#### INSTRUCTIONS TO FOLLOW:
Search the data below for "Return"; list each line that holds it.

#### RECORDS PROVIDED:
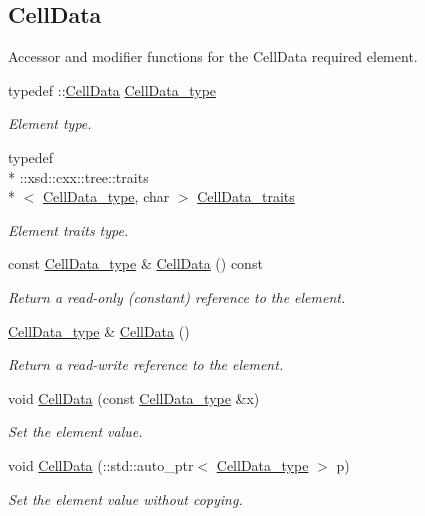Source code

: \subsection*{Cell\+Data}
\label{_amgrp007b3d9997e1a909fe32a9f90c4a9977}%
Accessor and modifier functions for the Cell\+Data required element. \begin{DoxyCompactItemize}
\item 
typedef \+::\hyperlink{classCellData}{Cell\+Data} \hyperlink{classPieceUnstructuredGrid__t_a4232a7b88477ee6f692a4e5fab6a65d1}{Cell\+Data\+\_\+type}
\begin{DoxyCompactList}\small\item\em Element type. \end{DoxyCompactList}\item 
typedef \\*
\+::xsd\+::cxx\+::tree\+::traits\\*
$<$ \hyperlink{classPieceUnstructuredGrid__t_a4232a7b88477ee6f692a4e5fab6a65d1}{Cell\+Data\+\_\+type}, char $>$ \hyperlink{classPieceUnstructuredGrid__t_a0e04d369c16993da7e5e2a7152c2e518}{Cell\+Data\+\_\+traits}
\begin{DoxyCompactList}\small\item\em Element traits type. \end{DoxyCompactList}\item 
const \hyperlink{classPieceUnstructuredGrid__t_a4232a7b88477ee6f692a4e5fab6a65d1}{Cell\+Data\+\_\+type} \& \hyperlink{classPieceUnstructuredGrid__t_a7c7be2b175fa0ec2fc403bb4740865c1}{Cell\+Data} () const 
\begin{DoxyCompactList}\small\item\em Return a read-\/only (constant) reference to the element. \end{DoxyCompactList}\item 
\hyperlink{classPieceUnstructuredGrid__t_a4232a7b88477ee6f692a4e5fab6a65d1}{Cell\+Data\+\_\+type} \& \hyperlink{classPieceUnstructuredGrid__t_a679db045d830876cce6fe04767e7c611}{Cell\+Data} ()
\begin{DoxyCompactList}\small\item\em Return a read-\/write reference to the element. \end{DoxyCompactList}\item 
void \hyperlink{classPieceUnstructuredGrid__t_a6fd0984f28544ef312e860cac18e7144}{Cell\+Data} (const \hyperlink{classPieceUnstructuredGrid__t_a4232a7b88477ee6f692a4e5fab6a65d1}{Cell\+Data\+\_\+type} \&x)
\begin{DoxyCompactList}\small\item\em Set the element value. \end{DoxyCompactList}\item 
void \hyperlink{classPieceUnstructuredGrid__t_af669b0f503d52e5edc2cc0665dc64721}{Cell\+Data} (\+::std\+::auto\+\_\+ptr$<$ \hyperlink{classPieceUnstructuredGrid__t_a4232a7b88477ee6f692a4e5fab6a65d1}{Cell\+Data\+\_\+type} $>$ p)
\begin{DoxyCompactList}\small\item\em Set the element value without copying. \end{DoxyCompactList}\end{DoxyCompactItemize}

#### THE ANSWER:
\begin{DoxyCompactList}\small\item\em Return a read-\/only (constant) reference to the element. \end{DoxyCompactList}\item 
\begin{DoxyCompactList}\small\item\em Return a read-\/write reference to the element. \end{DoxyCompactList}\item 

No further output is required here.